_Your task_
Scan the entries below. Report each line where the string "License" occurs.

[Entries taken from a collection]
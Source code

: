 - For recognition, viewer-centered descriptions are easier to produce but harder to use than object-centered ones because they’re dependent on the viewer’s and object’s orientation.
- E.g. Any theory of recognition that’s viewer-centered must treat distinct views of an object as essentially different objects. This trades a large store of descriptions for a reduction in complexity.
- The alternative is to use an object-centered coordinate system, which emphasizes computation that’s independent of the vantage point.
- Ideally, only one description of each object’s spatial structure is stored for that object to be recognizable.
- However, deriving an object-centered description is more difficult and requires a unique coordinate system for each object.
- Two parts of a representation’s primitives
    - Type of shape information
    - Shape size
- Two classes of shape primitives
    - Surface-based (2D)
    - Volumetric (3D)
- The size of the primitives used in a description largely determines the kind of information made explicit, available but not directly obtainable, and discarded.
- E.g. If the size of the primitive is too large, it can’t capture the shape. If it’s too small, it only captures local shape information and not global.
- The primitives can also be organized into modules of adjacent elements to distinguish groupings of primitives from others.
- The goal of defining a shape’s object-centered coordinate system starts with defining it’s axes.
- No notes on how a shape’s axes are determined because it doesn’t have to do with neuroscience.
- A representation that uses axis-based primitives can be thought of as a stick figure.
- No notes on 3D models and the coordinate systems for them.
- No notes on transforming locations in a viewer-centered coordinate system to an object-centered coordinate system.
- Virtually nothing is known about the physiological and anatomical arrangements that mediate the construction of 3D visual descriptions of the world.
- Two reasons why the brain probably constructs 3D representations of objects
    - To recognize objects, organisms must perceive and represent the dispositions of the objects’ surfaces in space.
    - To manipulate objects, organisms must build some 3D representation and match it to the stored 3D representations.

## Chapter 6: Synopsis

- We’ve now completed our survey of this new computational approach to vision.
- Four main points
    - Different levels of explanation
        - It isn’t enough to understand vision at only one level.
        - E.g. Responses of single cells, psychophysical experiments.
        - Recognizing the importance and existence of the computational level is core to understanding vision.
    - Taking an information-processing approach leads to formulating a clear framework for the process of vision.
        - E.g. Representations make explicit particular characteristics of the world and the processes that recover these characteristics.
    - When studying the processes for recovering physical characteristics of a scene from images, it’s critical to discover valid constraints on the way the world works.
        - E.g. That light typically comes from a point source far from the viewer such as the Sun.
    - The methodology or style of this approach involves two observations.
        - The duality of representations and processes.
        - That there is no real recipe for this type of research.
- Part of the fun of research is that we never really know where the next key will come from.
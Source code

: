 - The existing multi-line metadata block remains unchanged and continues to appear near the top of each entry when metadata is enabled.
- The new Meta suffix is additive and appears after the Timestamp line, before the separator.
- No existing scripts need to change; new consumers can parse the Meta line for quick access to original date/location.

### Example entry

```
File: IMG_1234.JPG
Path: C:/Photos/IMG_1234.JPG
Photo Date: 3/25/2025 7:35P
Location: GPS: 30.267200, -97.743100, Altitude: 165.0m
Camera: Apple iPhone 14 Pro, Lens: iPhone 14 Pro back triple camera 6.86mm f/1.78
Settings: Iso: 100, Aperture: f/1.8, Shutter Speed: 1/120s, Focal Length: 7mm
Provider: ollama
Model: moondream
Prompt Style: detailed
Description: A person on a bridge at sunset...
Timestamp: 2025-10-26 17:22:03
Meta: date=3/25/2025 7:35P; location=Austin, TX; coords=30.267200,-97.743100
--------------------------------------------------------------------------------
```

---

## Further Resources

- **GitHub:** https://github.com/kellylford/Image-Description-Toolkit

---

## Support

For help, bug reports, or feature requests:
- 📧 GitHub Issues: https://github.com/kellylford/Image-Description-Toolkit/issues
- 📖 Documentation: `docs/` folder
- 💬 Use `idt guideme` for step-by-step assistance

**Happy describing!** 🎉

...

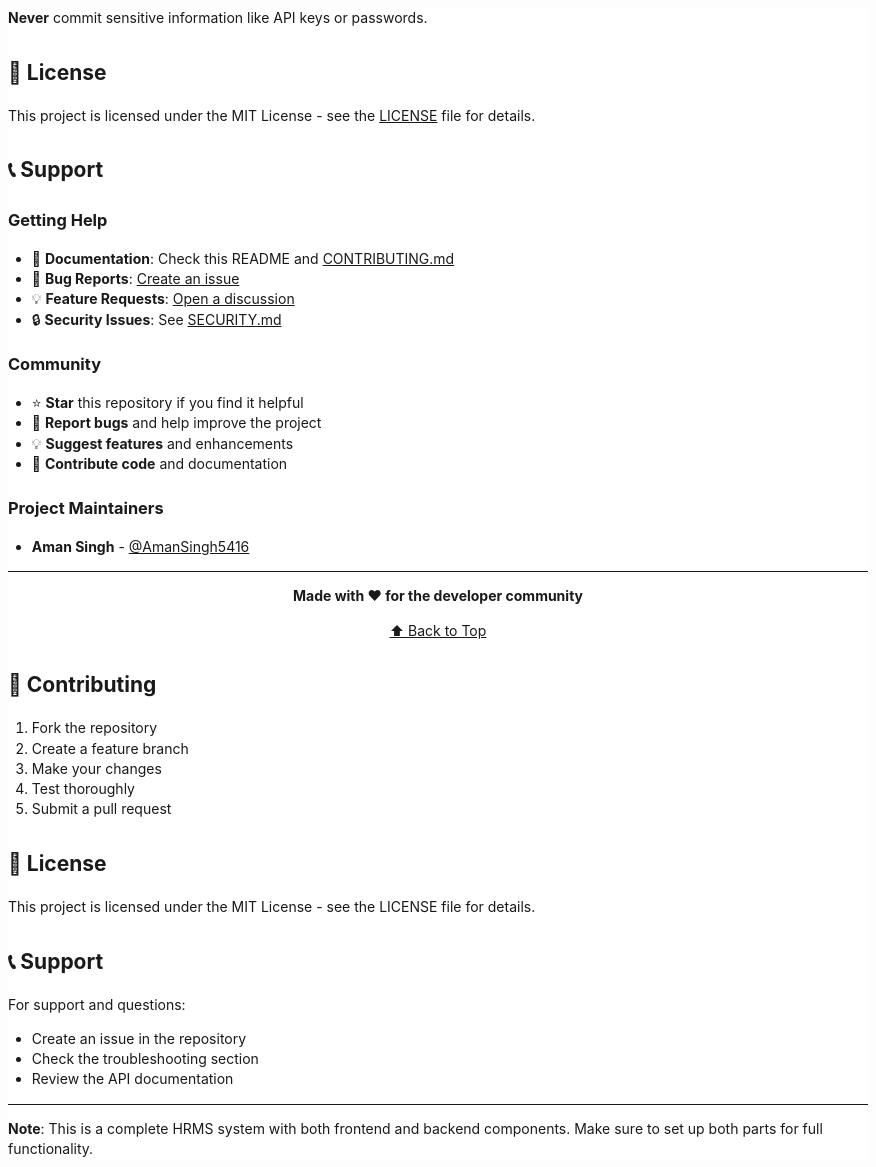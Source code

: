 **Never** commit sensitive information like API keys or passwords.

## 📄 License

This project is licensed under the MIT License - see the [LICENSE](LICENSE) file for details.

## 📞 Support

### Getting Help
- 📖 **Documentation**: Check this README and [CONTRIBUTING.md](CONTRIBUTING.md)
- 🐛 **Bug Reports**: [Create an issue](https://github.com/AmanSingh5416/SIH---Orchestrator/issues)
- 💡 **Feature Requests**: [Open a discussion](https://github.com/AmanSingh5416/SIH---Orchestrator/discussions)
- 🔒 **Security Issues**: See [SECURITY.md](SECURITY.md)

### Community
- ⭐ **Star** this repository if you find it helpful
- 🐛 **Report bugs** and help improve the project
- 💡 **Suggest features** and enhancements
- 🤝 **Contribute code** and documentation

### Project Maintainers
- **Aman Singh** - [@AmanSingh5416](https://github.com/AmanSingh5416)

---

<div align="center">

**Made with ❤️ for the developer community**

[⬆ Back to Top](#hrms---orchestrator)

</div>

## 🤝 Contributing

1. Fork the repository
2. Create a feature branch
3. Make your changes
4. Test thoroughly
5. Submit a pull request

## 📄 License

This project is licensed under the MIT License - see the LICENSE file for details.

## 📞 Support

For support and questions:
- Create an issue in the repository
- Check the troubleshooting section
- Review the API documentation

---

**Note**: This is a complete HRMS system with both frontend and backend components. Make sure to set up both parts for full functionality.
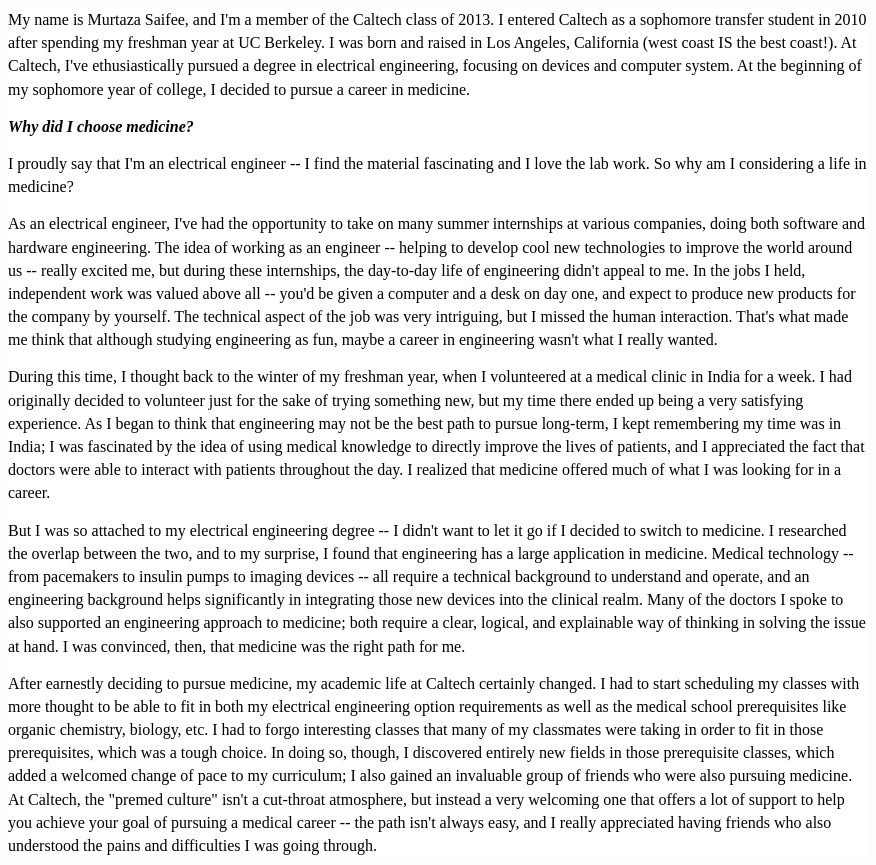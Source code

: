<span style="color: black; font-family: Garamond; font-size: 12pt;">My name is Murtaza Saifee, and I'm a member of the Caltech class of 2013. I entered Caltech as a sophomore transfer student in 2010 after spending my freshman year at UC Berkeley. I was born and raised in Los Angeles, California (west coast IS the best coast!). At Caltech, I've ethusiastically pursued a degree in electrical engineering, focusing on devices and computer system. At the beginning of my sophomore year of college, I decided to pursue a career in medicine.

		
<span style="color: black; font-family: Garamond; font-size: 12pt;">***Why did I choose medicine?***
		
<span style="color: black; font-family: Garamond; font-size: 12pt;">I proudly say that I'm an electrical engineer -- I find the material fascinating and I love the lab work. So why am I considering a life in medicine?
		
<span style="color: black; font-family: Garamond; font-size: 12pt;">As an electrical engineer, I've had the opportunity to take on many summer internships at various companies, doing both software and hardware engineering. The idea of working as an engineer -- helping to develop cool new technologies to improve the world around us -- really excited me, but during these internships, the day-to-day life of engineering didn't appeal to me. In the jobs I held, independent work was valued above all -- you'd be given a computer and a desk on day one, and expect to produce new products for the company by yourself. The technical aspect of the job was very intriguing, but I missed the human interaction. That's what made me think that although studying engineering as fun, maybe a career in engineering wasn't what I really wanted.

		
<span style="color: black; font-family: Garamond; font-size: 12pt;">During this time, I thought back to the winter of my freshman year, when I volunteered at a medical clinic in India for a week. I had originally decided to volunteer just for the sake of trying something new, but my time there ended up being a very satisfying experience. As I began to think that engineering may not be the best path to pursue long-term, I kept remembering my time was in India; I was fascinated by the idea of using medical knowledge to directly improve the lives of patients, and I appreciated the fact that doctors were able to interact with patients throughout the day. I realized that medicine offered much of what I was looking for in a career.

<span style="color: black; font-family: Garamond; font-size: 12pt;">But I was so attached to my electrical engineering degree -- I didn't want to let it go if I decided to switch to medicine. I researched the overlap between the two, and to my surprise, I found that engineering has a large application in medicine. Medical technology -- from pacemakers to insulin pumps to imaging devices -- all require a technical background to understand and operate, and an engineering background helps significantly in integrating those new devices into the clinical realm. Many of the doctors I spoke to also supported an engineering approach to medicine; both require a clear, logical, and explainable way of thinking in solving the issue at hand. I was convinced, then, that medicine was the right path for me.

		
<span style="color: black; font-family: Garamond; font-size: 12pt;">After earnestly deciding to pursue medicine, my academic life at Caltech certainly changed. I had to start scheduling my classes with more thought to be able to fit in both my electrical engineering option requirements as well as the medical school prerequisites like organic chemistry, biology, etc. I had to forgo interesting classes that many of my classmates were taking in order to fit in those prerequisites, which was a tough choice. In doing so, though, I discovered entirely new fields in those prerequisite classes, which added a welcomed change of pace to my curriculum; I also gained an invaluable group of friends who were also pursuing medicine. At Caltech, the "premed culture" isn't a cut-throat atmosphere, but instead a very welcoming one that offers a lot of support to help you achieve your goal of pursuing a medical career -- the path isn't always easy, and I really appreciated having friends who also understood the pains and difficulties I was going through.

...

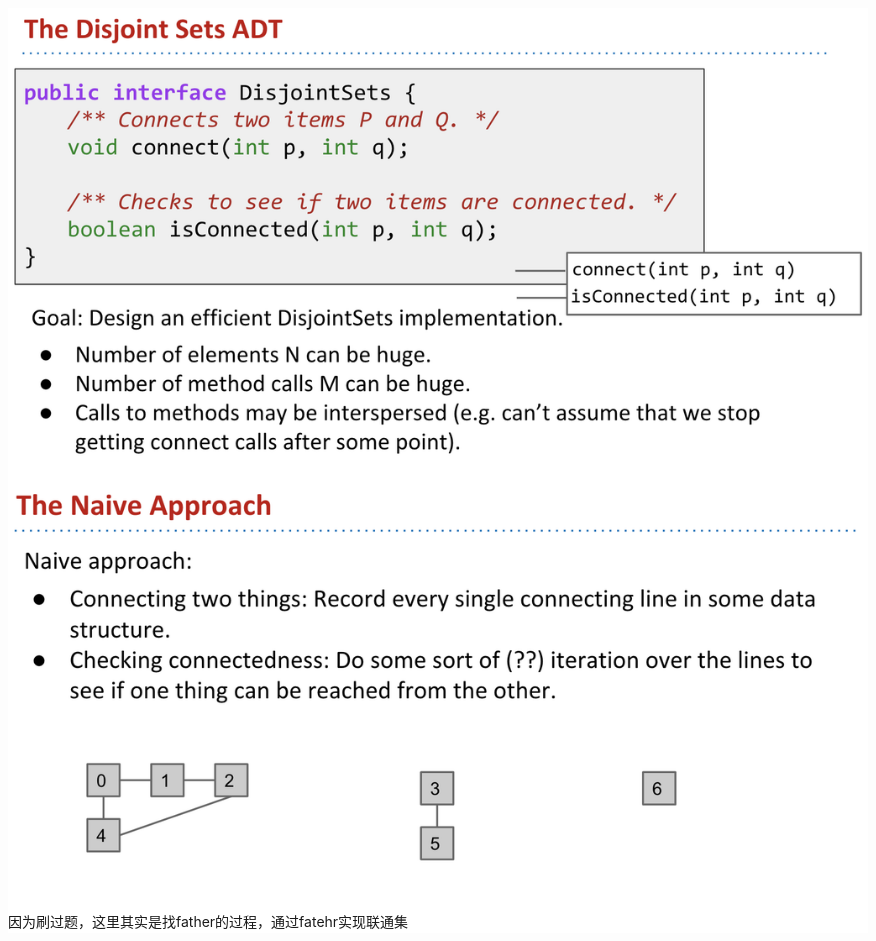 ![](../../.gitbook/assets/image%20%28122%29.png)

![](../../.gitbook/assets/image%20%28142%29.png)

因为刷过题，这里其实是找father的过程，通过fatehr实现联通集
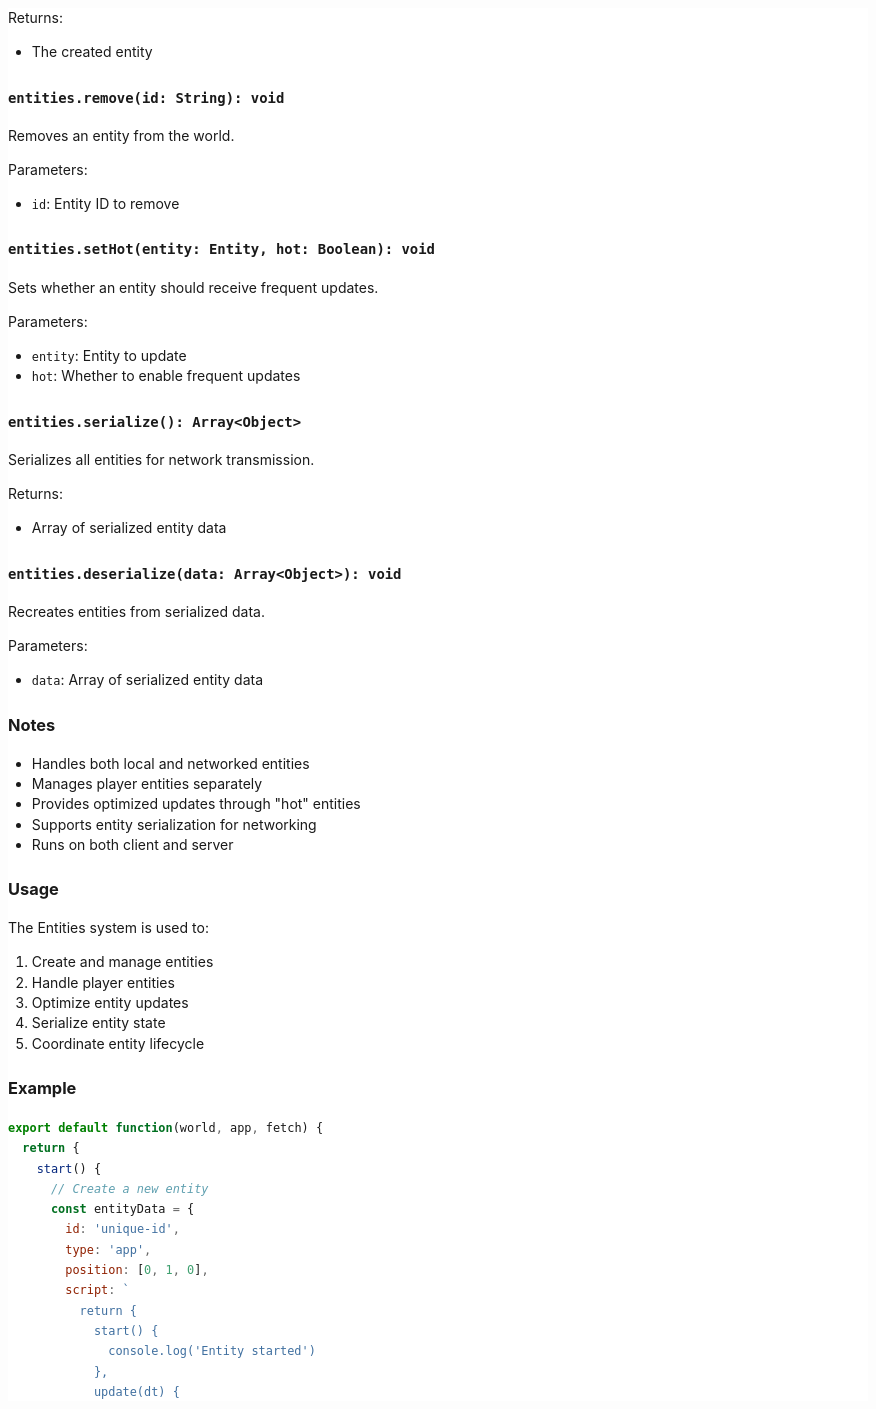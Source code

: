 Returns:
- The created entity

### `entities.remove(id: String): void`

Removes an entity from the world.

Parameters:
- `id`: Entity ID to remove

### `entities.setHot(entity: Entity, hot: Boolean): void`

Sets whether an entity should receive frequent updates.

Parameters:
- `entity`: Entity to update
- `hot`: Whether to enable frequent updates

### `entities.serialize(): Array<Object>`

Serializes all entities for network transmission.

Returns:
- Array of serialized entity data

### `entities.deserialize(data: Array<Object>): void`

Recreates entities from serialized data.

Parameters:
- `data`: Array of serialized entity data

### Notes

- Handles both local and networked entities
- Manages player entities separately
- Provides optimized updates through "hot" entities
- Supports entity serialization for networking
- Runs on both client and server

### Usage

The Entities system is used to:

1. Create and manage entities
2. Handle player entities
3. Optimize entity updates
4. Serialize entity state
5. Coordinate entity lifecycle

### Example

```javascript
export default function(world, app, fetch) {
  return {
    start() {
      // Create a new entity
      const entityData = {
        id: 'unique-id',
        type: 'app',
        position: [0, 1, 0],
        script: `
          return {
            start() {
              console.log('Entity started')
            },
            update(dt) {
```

_Exercise solution_
## 📄 License
This project is licensed under the MIT License - see the [LICENSE](LICENSE) file for details.
## 📄 License
This project is licensed under the MIT License - see the LICENSE file for details.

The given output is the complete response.